Password Migration Is Hard

User credentials are not stored in plaintext; they are stored as hashes that are not accessible, even to Microsoft. This means:

  • You cannot simply export and re-use passwords in the new system.
  • Migration must preserve user experience while maintaining security.
  • Microsoft recommends strategies such as Self-Service Password Reset (SSPR) or Just-In-Time (JIT) seamless migration to address this.

Without a clear migration strategy, organizations risk:

  • Losing user access unexpectedly
  • Creating friction with password resets
  • Increased login failures and account lockouts
  • Higher customer support costs
  • Reputation damage from user frustration

Why passwords are the biggest obstacle in CIAM migrations

Passwords are a special problem because a secure identity provider never gives you access to the password itself.

Even if you can export user objects from Azure AD B2C, what you typically get is:

  • User profile attributes (name, email, phone, custom fields)
  • Account state (enabled/disabled)
  • Identity provider connections (social accounts)
  • Metadata

But you cannot export passwords in a reusable way.

This is why password migration requires deliberate strategy.
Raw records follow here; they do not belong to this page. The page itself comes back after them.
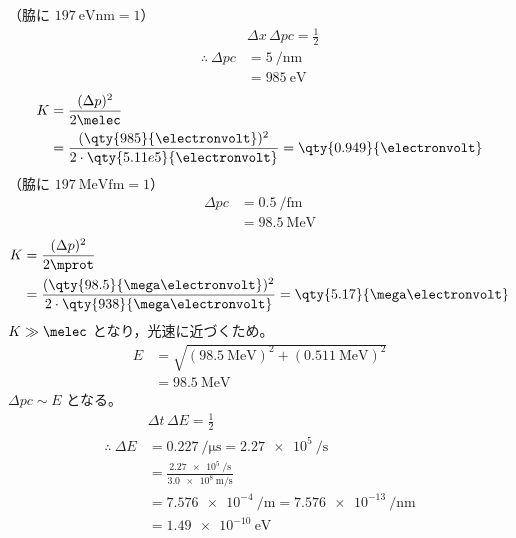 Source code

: （脇に $\qty{197}{\electronvolt\nano\metre}=1$）
\begin{align*}
  &\Delta x\,\Delta pc=\frac{1}{2}\\
  \therefore\ \Delta pc&=\qty{5}{\per\nano\metre}\\
  &=\qty{985}{\electronvolt}
\end{align*}
\begin{align*}
  K&=\frac{(\Delta p)^{2}}{2\melec}\\
  &=\frac{(\qty{985}{\electronvolt})^{2}}{2\cdot\qty{5.11e5}{\electronvolt}}=\qty{0.949}{\electronvolt}
\end{align*}
（脇に $\qty{197}{\mega\electronvolt\femto\metre}=1$）
\begin{align*}
  \Delta pc&=\qty{0.5}{\per\femto\metre}\\
  &=\qty{98.5}{\mega\electronvolt}
\end{align*}
\begin{align*}
  K&=\frac{(\Delta p)^{2}}{2\mprot}\\
  &=\frac{(\qty{98.5}{\mega\electronvolt})^{2}}{2\cdot\qty{938}{\mega\electronvolt}}=\qty{5.17}{\mega\electronvolt}
\end{align*}
$K\gg\melec$ となり，光速に近づくため。
\begin{align*}
  E&=\sqrt{(\qty{98.5}{\mega\electronvolt})^{2}+(\qty{0.511}{\mega\electronvolt})^{2}}\\
  &=\qty{98.5}{\mega\electronvolt}
\end{align*}
$\Delta pc\sim E$ となる。
\begin{align*}
  &\Delta t\,\Delta E=\frac{1}{2}\\
  \therefore\ \Delta E&=\qty{0.227}{\per\micro\second}=\qty{2.27e5}{\per\second}\\
  &=\frac{\qty{2.27e5}{\per\second}}{\qty{3.0e8}{\metre\per\second}}\\
  &=\qty{7.576e-4}{\per\metre}=\qty{7.576e-13}{\per\nano\metre}\\
  &=\qty{1.49e-10}{\electronvolt}
\end{align*}
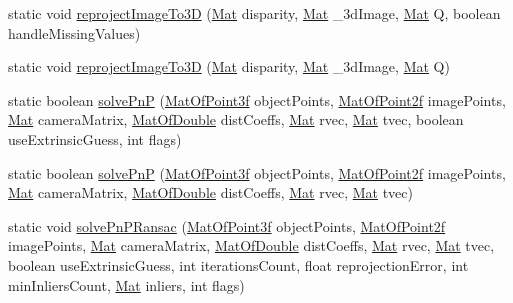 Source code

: \begin{DoxyCompactItemize}
\item 
static void \mbox{\hyperlink{classorg_1_1opencv_1_1calib3d_1_1_calib3d_a50f6f6b67af40abd54cd9b8bebce4c34}{reproject\+Image\+To3D}} (\mbox{\hyperlink{classorg_1_1opencv_1_1core_1_1_mat}{Mat}} disparity, \mbox{\hyperlink{classorg_1_1opencv_1_1core_1_1_mat}{Mat}} \+\_\+3d\+Image, \mbox{\hyperlink{classorg_1_1opencv_1_1core_1_1_mat}{Mat}} Q, boolean handle\+Missing\+Values)
\item 
static void \mbox{\hyperlink{classorg_1_1opencv_1_1calib3d_1_1_calib3d_ab0607d0453e4adb44ff480027b3296b7}{reproject\+Image\+To3D}} (\mbox{\hyperlink{classorg_1_1opencv_1_1core_1_1_mat}{Mat}} disparity, \mbox{\hyperlink{classorg_1_1opencv_1_1core_1_1_mat}{Mat}} \+\_\+3d\+Image, \mbox{\hyperlink{classorg_1_1opencv_1_1core_1_1_mat}{Mat}} Q)
\item 
static boolean \mbox{\hyperlink{classorg_1_1opencv_1_1calib3d_1_1_calib3d_ad53b5772231896ec5baf3bde5e9ba319}{solve\+PnP}} (\mbox{\hyperlink{classorg_1_1opencv_1_1core_1_1_mat_of_point3f}{Mat\+Of\+Point3f}} object\+Points, \mbox{\hyperlink{classorg_1_1opencv_1_1core_1_1_mat_of_point2f}{Mat\+Of\+Point2f}} image\+Points, \mbox{\hyperlink{classorg_1_1opencv_1_1core_1_1_mat}{Mat}} camera\+Matrix, \mbox{\hyperlink{classorg_1_1opencv_1_1core_1_1_mat_of_double}{Mat\+Of\+Double}} dist\+Coeffs, \mbox{\hyperlink{classorg_1_1opencv_1_1core_1_1_mat}{Mat}} rvec, \mbox{\hyperlink{classorg_1_1opencv_1_1core_1_1_mat}{Mat}} tvec, boolean use\+Extrinsic\+Guess, int flags)
\item 
static boolean \mbox{\hyperlink{classorg_1_1opencv_1_1calib3d_1_1_calib3d_a763c6212499a27e160dfbc34439cfce5}{solve\+PnP}} (\mbox{\hyperlink{classorg_1_1opencv_1_1core_1_1_mat_of_point3f}{Mat\+Of\+Point3f}} object\+Points, \mbox{\hyperlink{classorg_1_1opencv_1_1core_1_1_mat_of_point2f}{Mat\+Of\+Point2f}} image\+Points, \mbox{\hyperlink{classorg_1_1opencv_1_1core_1_1_mat}{Mat}} camera\+Matrix, \mbox{\hyperlink{classorg_1_1opencv_1_1core_1_1_mat_of_double}{Mat\+Of\+Double}} dist\+Coeffs, \mbox{\hyperlink{classorg_1_1opencv_1_1core_1_1_mat}{Mat}} rvec, \mbox{\hyperlink{classorg_1_1opencv_1_1core_1_1_mat}{Mat}} tvec)
\item 
static void \mbox{\hyperlink{classorg_1_1opencv_1_1calib3d_1_1_calib3d_a32d3d3e19cf81dddf71cd8527fb806e5}{solve\+Pn\+P\+Ransac}} (\mbox{\hyperlink{classorg_1_1opencv_1_1core_1_1_mat_of_point3f}{Mat\+Of\+Point3f}} object\+Points, \mbox{\hyperlink{classorg_1_1opencv_1_1core_1_1_mat_of_point2f}{Mat\+Of\+Point2f}} image\+Points, \mbox{\hyperlink{classorg_1_1opencv_1_1core_1_1_mat}{Mat}} camera\+Matrix, \mbox{\hyperlink{classorg_1_1opencv_1_1core_1_1_mat_of_double}{Mat\+Of\+Double}} dist\+Coeffs, \mbox{\hyperlink{classorg_1_1opencv_1_1core_1_1_mat}{Mat}} rvec, \mbox{\hyperlink{classorg_1_1opencv_1_1core_1_1_mat}{Mat}} tvec, boolean use\+Extrinsic\+Guess, int iterations\+Count, float reprojection\+Error, int min\+Inliers\+Count, \mbox{\hyperlink{classorg_1_1opencv_1_1core_1_1_mat}{Mat}} inliers, int flags)

\end{DoxyCompactItemize}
You either:

  • Force users to create new credentials, or
  • Build a secure workflow that migrates credentials over time without exposing them

Migration Strategies - Pros and Cons

Below are common approaches.

1. Force Users to Reset Passwords (Manual SSPR)

Overview: Export user accounts to External ID, then force users to reset passwords using a self-service flow at first login.

This strategy works by migrating user identities and profile attributes first, but treating the password as something that must be recreated by the user.

Pros:

  • Simple to implement with standard tools
  • Low development overhead
  • No need to handle password hashes
  • Predictable migration timeline (you can migrate all users at once)

Cons:

  • Users must take action, which can degrade user experience
  • Increased support demand (password reset failures, locked accounts)
  • Higher abandonment during sign-in (especially for consumer apps)
  • Not viable at extreme scale or for high-value customer portals

This is a solid approach for smaller user bases or where user experience impact is acceptable.

However, for many organizations, especially those with consumer applications or partner portals, forced password resets create business risk.

2. Seamless Migration (JIT + Custom Tools) (Recommended)

Overview: Users are migrated transparently as they authenticate; password and identity flows are transitioned behind the scenes via custom programs that intercept logins and migrate credentials without user friction.

This approach is often called:

  • Just-In-Time (JIT) migration
  • Seamless password migration
  • Progressive migration
  • Silent migration

Instead of forcing every user to reset their password, the system migrates users gradually as they log in.

How it works at a high level

A common pattern is:

  1. The user attempts to sign in through the new External ID flow.
  2. If the user already exists in External ID, authentication proceeds normally.
  3. If the user does not exist (or does not yet have migrated credentials), the flow redirects or calls a secure backend service.
  4. The backend validates the user against the old Azure AD B2C tenant.
  5. If authentication succeeds, the system creates or updates the user in External ID and establishes new credentials.
  6. The user is logged in without being aware of the migration.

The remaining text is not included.